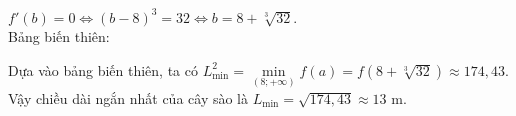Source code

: \begin{bt}
{\begin{eqnarray*}
		\end{eqnarray*}
		$f'(b) = 0 \Leftrightarrow (b-8)^3 = 32  \Leftrightarrow b = 8+\sqrt[3]{32}$.\\
		 Bảng biến thiên:
		\begin{center}
		\end{center}
		Dựa vào bảng biến thiên, ta có $L^2_{\min} = \min\limits_{(8;+\infty)} f(a)  = f\left(8+\sqrt[3]{32}\right) \approx 174{,}43$.\\
	Vậy  chiều dài ngắn nhất của cây sào là $L_{\min} = \sqrt{174{,}43} \approx 13$ m.}
\end{bt}

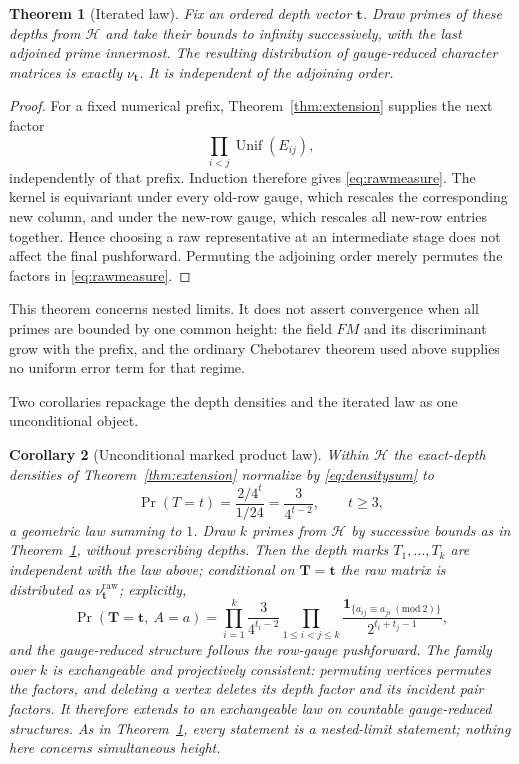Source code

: \documentclass[11pt]{article}
\newtheorem{theorem}{Theorem}[section]
\newtheorem{corollary}[theorem]{Corollary}
\theoremstyle{definition}
\theoremstyle{remark}
\begin{document}
\begin{theorem}[Iterated law]\label{thm:iterated}
Fix an ordered depth vector $\mathbf t$.  Draw primes of these depths from
$\mathcal H$ and take their bounds to infinity successively, with the last
adjoined prime innermost.  The resulting distribution of gauge-reduced
character matrices is exactly $\nu_{\mathbf t}$.  It is independent of the
adjoining order.
\end{theorem}

\begin{proof}
For a fixed numerical prefix, Theorem~\ref{thm:extension} supplies the next
factor
\[
  \prod_{i<j}\operatorname{Unif}(E_{ij}),
\]
independently of that prefix.  Induction therefore gives
\eqref{eq:rawmeasure}.  The kernel is equivariant under every old-row gauge,
which rescales the corresponding new column, and under the new-row gauge,
which rescales all new-row entries together.  Hence choosing a raw
representative at an intermediate stage does not affect the final
pushforward.  Permuting the adjoining order merely permutes the factors in
\eqref{eq:rawmeasure}.
\end{proof}

This theorem concerns nested limits.  It does not assert convergence when
all primes are bounded by one common height: the field $FM$ and its
discriminant grow with the prefix, and the ordinary Chebotarev theorem used
above supplies no uniform error term for that regime.

Two corollaries repackage the depth densities and the iterated law as one
unconditional object.

\begin{corollary}[Unconditional marked product law]\label{cor:product}
Within $\mathcal H$ the exact-depth densities of
Theorem~\ref{thm:extension} normalize by \eqref{eq:densitysum} to
\[
  \Pr(T=t)=\frac{2/4^{t}}{1/24}=\frac{3}{4^{t-2}},\qquad t\ge3,
\]
a geometric law summing to $1$.  Draw $k$ primes from $\mathcal H$ by
successive bounds as in Theorem~\ref{thm:iterated}, without prescribing
depths.  Then the depth marks $T_1,\ldots,T_k$ are independent with the
law above; conditional on $\mathbf T=\mathbf t$ the raw matrix is
distributed as $\nu^{\mathrm{raw}}_{\mathbf t}$; explicitly,
\[
 \Pr(\mathbf T=\mathbf t,\ A=a)
 =\prod_{i=1}^{k}\frac{3}{4^{t_i-2}}
  \prod_{1\le i<j\le k}
  \frac{\mathbf 1_{\{a_{ij}\equiv a_{ji}\ (\mathrm{mod}\ 2)\}}}
       {2^{t_i+t_j-1}},
\]
and the gauge-reduced structure follows the row-gauge pushforward.  The
family over $k$ is exchangeable and projectively consistent: permuting
vertices permutes the factors, and deleting a vertex deletes its depth
factor and its incident pair factors.  It therefore extends to an
exchangeable law on countable gauge-reduced structures.  As in
Theorem~\ref{thm:iterated}, every statement is a nested-limit statement;
nothing here concerns simultaneous height.
\end{corollary}
\end{document}
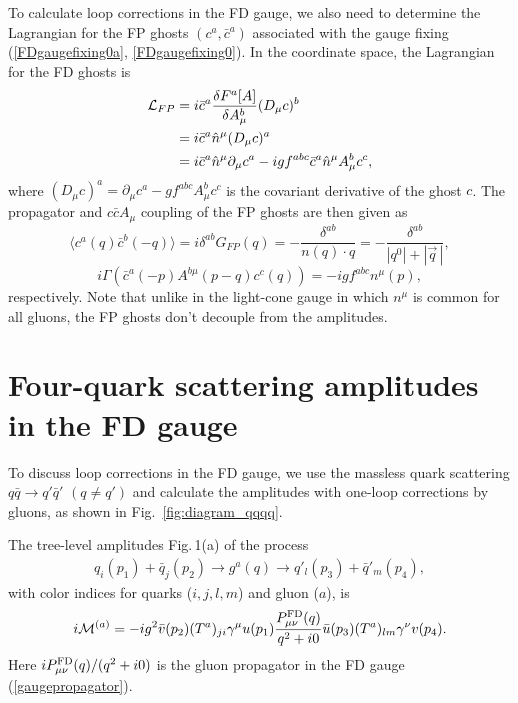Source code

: \documentclass[preprint,amsmath,amssymb,superscriptaddress, floatfix,nofootinbib]{revtex4}
\begin{document}
To calculate loop corrections in the FD gauge, 
we also need to determine the Lagrangian for 
the FP ghosts $(c^a,\bar{c}^a)$ associated with the 
gauge fixing (\ref{FDgaugefixing0a}, \ref{FDgaugefixing0}). 
In the coordinate space, the Lagrangian for the FD ghosts is~\cite{Srednicki:2007qs}
\begin{align}
{\cal L}_{FP}  & = i \bar{c}^a \frac{\delta F^a[A] }{\delta A^b_{\mu}} (D_{\mu} c)^b 
\nonumber \\ 
& = i \bar{c}^a \hat{n}^{\mu}  (D_{\mu} c)^a 
\nonumber \\ 
& = i \bar{c}^a \hat{n}^{\mu}  \partial_{\mu} c^a 
- ig f^{abc} \bar{c}^a \hat{n}^{\mu} A^b_{\mu} c^c ,  
\end{align}
where $(D_{\mu}c)^a=\partial_{\mu}c^a-gf^{abc}A^b_{\mu}c^c$ is 
the covariant derivative of the ghost $c$. 
The propagator and $c\bar{c}A_{\mu}$ coupling of the FP ghosts are then 
given as 
\begin{equation}
\langle c^a(q)\bar{c}^b(-q) \rangle = 
i\delta^{ab} G_{FP}(q) = -\frac{\delta^{ab} }{n(q)\cdot q}
=-\frac{\delta^{ab} }{|q^0|+|\vec{q}\,| }, 
\label{FPFD1}
\end{equation}
\begin{equation}
i\Gamma (  \bar{c}^a(-p)A^{b\mu}(p-q)c^c(q) ) = -igf^{abc}n^{\mu}(p) ,
\label{FPFD2}
\end{equation}
respectively. 
Note that unlike in the light-cone gauge in which $n^\mu$ is common for all gluons, 
the FP ghosts don't decouple from the amplitudes.


\section{Four-quark scattering amplitudes in the FD gauge}
\label{sec:amplitude}

To discuss loop corrections in the FD gauge, we use 
the massless quark scattering $q\bar{q}\to q'\bar{q}'$ $(q\neq q')$ 
and calculate the amplitudes with one-loop corrections by gluons, 
as shown in Fig.~\ref{fig:diagram_qqqq}. 

The tree-level amplitudes Fig.\,1(a) of the process
%
\begin{eqnarray}
q_i(p_1)+\bar{q}_j(p_2)\to g^a(q)\to q'_l(p_3)+\bar{q}'_m(p_4),
\end{eqnarray} 
with color indices for quarks ($i,j,l,m$) and gluon ($a$), 
is 
\begin{equation}
i{\cal M}^{(a)} = -ig^2 \bar{v}(p_2)(T^a)_{ji}\gamma^{\mu}u(p_1)
\frac{ P^{\rm FD}_{\mu\nu}(q) }{ q^2 +i0}
\bar{u}(p_3)(T^a)_{lm}\gamma^{\nu}v(p_4) . \label{eq1}
\end{equation}
Here $iP^{\rm FD}_{\mu\nu}(q)/(q^2+i0)$ is the gluon propagator 
in the FD gauge (\ref{gaugepropagator}). 
\end{document}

--------

- [ASSIGNED TASK] Check how many lines in the entries contain "every", and reply with that number alone.

- [RESPONSE AREA] 2